Some folks are mental ostriches. We are not referring to their intellectual digestions, although there we realize is room for a whole. We are referring now to the method of mind that is able to persuade itself that the unseen is non-existent. An astounding number of people rushing through earth’s deserts escape the evil that haunts them by sticking their heads in a hole in the ground and saying insistingly: “I don’t believe it, and even if it is true I won’t regard it.”

Now the world is without doubt full of things, incidents, thoughts, men that are best disregarded; that are best unheard, unseen, ignored. But make no mistake, friend of the unseeing eye, for there is evil in the world which may not be ignored and that cannot be escaped by sticking our heads in the ground and closing our eyes.

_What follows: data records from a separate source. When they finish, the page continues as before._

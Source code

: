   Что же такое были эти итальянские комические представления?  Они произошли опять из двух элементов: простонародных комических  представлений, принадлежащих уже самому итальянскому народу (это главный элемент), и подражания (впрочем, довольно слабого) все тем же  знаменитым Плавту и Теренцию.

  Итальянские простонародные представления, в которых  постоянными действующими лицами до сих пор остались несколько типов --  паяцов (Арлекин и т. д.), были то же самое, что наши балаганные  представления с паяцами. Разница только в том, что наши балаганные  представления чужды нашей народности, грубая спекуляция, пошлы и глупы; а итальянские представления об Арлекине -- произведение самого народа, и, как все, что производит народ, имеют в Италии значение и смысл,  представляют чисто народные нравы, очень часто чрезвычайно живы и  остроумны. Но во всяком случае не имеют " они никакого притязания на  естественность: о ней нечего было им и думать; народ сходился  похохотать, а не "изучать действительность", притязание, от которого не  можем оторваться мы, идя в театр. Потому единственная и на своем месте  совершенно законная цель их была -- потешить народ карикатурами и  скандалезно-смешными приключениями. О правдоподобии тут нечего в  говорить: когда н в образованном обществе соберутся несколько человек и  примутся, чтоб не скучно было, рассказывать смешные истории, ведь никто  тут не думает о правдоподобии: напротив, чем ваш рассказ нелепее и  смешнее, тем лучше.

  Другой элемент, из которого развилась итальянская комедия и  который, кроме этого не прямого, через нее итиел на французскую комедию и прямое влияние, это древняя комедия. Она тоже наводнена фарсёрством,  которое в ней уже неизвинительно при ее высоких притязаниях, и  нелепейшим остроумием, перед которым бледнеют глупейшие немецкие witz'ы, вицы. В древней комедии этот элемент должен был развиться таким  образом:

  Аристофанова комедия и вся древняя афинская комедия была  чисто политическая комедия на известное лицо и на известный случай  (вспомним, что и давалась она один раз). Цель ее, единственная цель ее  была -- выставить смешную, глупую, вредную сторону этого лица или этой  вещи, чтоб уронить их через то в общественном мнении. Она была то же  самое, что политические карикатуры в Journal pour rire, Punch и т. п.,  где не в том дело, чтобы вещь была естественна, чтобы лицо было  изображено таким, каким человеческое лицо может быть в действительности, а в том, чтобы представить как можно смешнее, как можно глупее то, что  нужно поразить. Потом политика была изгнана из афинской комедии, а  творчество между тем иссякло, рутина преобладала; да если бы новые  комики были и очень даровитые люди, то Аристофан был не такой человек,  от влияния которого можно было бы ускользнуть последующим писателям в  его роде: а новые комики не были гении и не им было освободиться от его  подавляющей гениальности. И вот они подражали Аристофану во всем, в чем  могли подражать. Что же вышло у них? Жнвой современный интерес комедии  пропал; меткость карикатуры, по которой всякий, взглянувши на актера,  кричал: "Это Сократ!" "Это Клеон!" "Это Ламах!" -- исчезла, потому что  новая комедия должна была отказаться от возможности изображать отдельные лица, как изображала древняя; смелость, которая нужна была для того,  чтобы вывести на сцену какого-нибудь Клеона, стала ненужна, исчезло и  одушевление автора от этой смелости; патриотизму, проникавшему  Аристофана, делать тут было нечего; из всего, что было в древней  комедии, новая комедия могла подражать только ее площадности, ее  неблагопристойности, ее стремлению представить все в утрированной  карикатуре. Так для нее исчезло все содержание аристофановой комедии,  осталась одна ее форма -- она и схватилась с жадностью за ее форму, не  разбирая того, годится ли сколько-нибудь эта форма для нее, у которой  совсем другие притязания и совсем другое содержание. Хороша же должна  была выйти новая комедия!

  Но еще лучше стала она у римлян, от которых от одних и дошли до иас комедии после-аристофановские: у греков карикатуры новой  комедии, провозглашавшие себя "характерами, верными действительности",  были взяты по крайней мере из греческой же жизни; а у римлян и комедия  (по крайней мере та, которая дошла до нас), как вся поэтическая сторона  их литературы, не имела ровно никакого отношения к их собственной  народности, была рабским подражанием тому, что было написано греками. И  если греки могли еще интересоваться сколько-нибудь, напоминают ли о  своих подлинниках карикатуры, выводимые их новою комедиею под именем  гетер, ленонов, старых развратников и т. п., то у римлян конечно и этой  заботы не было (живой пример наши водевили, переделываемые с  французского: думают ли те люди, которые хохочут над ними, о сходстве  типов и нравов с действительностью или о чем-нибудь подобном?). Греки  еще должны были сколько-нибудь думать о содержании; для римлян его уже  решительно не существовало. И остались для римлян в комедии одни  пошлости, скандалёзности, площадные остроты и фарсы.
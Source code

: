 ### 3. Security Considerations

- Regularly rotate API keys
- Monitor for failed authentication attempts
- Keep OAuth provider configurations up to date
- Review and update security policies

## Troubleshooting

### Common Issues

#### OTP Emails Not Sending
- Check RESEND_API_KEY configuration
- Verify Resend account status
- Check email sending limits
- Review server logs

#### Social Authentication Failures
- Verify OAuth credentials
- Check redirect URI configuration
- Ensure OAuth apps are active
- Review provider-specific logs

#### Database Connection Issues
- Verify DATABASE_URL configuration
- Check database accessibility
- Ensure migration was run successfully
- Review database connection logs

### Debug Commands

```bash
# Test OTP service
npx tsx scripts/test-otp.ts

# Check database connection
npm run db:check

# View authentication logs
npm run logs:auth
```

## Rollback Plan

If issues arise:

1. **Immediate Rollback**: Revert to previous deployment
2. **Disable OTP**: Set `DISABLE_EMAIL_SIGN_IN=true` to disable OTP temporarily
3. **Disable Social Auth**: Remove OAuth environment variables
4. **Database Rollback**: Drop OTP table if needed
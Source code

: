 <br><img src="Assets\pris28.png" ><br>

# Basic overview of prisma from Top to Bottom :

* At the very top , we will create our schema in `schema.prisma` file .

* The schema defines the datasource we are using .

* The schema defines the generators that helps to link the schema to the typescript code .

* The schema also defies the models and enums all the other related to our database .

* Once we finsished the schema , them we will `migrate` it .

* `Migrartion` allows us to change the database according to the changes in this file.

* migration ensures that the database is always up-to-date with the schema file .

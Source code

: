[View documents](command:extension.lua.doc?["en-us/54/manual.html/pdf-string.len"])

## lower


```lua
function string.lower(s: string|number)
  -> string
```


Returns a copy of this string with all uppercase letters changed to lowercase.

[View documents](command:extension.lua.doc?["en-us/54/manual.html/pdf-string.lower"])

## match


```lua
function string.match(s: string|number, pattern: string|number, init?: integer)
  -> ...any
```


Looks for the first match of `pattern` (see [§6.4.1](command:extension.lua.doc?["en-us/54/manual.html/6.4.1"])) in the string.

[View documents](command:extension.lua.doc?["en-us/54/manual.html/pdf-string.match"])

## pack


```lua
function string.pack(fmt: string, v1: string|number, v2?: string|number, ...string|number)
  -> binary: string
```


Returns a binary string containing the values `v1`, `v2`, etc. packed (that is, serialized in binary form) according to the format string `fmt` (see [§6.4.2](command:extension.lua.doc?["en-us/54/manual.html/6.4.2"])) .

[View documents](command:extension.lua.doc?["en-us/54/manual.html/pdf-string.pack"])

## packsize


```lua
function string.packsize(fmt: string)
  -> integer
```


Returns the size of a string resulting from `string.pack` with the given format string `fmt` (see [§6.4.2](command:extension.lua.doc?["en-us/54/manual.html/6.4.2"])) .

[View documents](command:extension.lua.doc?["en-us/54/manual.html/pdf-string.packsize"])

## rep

Face the race problem like men, frankly and carefully, but none the less determinedly. Let your children face it. Don’t seek to sneak away from the evil and forget the poor suffering brothers and sisters who cannot escape, who must work and writhe and fight. Remember that bad as the truth is, it is a little better than the apprehension; and devilish as the situation in certain parts of the South is, it is just a little better than the Negro in the North pictures it—particularly in that part of the North which wishes to hide its head.

There is absolutely nothing in the race problem to-day which is insoluble by peaceful human endeavor. The world has cured worse ill than it faces to-day, and the Negro race has triumphantly survived worse oppression than that which it suffers here and now. Why then hide our discouraged heads? Why seek to escape that which true manhood must know, if it will fight intelligently? All things are bad? Very well; let’s first know just how bad they are, and then let’s make them better. Social reform without knowledge is futile. Knowledge without attempted betterment is criminal. The complacency of the donkey is annoying, but the cowardice of the ostrich is dangerous.


Citation: Du Bois, W.E.B. 1913. “Education.” The Crisis. 6(2):78–79.